In spite of its success, Roth said CONNECT must abandon its old model to focus on a newer approach, driven by what he described as the challenges to innovation leadership in the United States. He cited four trends that drove CONNECT’s “Distributed Partnering Model.” They are:

  • The model for funding discovery and commercialization no longer works.
  • The “productivity dilemma” demands that this country reassume global leadership in productivity.
  • The reality of “ROW,” which is an acronym for the “rest of the world.” Roth says that “we have lived on our own markets forever (but must now) focus on products for customers elsewhere.”
  • Finally, workforce preparation continues to challenge regions.

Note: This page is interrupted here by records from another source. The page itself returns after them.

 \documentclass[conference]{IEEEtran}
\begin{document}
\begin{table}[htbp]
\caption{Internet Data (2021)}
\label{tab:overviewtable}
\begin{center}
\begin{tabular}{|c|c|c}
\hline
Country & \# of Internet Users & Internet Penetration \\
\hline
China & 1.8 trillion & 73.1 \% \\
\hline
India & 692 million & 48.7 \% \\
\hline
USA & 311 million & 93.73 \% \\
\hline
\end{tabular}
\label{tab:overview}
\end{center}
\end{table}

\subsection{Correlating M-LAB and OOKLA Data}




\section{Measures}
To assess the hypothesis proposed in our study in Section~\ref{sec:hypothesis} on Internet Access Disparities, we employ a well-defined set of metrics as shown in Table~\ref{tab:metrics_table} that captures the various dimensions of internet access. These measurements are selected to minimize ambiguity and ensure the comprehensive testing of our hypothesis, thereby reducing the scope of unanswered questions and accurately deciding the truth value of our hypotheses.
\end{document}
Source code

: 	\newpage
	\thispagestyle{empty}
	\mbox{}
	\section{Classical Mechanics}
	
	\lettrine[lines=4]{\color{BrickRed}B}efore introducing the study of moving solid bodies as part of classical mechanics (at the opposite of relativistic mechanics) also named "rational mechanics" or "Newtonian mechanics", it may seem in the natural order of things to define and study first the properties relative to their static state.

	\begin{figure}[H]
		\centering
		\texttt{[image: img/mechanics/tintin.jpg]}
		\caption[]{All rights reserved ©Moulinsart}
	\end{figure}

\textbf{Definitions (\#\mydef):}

Roth described the old model as a sequential one – discover, define, develop and distribute – while the new, “Distributed Partnering Model,” requires an entirely different set of arrangements and alliances. Companies have their respective roles and have to embrace dependency on others rather than control all aspects of the life cycle.

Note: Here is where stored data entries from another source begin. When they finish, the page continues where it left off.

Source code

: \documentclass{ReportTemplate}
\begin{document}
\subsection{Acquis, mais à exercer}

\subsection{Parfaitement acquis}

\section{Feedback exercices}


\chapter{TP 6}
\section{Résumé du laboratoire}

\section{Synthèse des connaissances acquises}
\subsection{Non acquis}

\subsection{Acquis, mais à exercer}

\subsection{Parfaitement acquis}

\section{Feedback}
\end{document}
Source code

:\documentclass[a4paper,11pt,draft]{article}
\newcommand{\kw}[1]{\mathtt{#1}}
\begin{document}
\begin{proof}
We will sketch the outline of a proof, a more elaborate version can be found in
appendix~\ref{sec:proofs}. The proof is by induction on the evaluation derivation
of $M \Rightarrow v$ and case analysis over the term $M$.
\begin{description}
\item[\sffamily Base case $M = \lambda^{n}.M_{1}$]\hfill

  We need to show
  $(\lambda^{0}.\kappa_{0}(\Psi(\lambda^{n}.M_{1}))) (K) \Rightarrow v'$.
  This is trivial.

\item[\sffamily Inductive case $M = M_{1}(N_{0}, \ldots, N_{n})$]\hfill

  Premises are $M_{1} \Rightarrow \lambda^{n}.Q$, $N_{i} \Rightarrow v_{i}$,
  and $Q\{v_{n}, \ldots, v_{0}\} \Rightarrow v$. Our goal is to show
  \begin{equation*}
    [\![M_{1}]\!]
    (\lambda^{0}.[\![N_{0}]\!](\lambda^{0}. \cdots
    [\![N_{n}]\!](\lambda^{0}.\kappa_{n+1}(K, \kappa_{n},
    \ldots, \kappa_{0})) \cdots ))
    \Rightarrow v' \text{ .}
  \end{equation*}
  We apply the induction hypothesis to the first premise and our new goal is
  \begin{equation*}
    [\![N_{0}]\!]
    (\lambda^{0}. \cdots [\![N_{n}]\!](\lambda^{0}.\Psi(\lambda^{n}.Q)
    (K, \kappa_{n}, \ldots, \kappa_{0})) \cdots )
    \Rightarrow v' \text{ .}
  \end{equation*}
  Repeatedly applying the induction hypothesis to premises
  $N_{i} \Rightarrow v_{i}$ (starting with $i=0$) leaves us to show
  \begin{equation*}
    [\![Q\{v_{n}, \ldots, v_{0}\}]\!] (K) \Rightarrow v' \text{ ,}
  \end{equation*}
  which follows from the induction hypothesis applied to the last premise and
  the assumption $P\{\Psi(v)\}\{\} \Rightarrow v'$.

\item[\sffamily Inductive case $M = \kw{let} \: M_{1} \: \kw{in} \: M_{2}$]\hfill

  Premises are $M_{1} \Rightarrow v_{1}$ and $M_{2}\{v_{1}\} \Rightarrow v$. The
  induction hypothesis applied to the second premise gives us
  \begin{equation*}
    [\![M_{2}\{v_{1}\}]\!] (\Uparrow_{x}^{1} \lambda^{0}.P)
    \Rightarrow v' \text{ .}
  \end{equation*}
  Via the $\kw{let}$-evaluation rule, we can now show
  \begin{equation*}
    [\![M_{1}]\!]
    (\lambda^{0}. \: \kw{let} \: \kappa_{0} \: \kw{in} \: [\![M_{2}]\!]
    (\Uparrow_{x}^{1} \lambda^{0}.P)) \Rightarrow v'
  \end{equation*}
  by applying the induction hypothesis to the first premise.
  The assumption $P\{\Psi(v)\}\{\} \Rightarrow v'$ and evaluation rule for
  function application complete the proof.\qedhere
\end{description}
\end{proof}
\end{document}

To better illustrate his concept, Roth used the continuing evolution in the wireless industry and the concept of a “Production Cluster” or collaboration cloud. The discovery phase is best represented by technologies like GPS and CDMA that Roth attributed to federal funding. In defining a use for the technology, it took companies like Qualcomm to do so. Next came the development of the product, a role best perfected by Apple as well as others like Nokia and Research-in-Motion. The final element – distribution – requires companies like Verizon and AT&T.

With more specialization, Roth said the need for as many start-ups focused on the full cycle is less. “Instead of investing $1 million in each of 10 companies, we might invest $10 million in one company,” he explained, adding that “the greatest missing piece in the country today is the ‘define’ element.”

Lest one wonder about CONNECT’s national reputation, Roth said New York Governor Mario Cuomo announced in his “State of the State” speech that he was adopting the CONNECT model.

The Tennessee delegates seemed very impressed with CONNECT’s success and the concepts that were offered to help drive innovation in our state.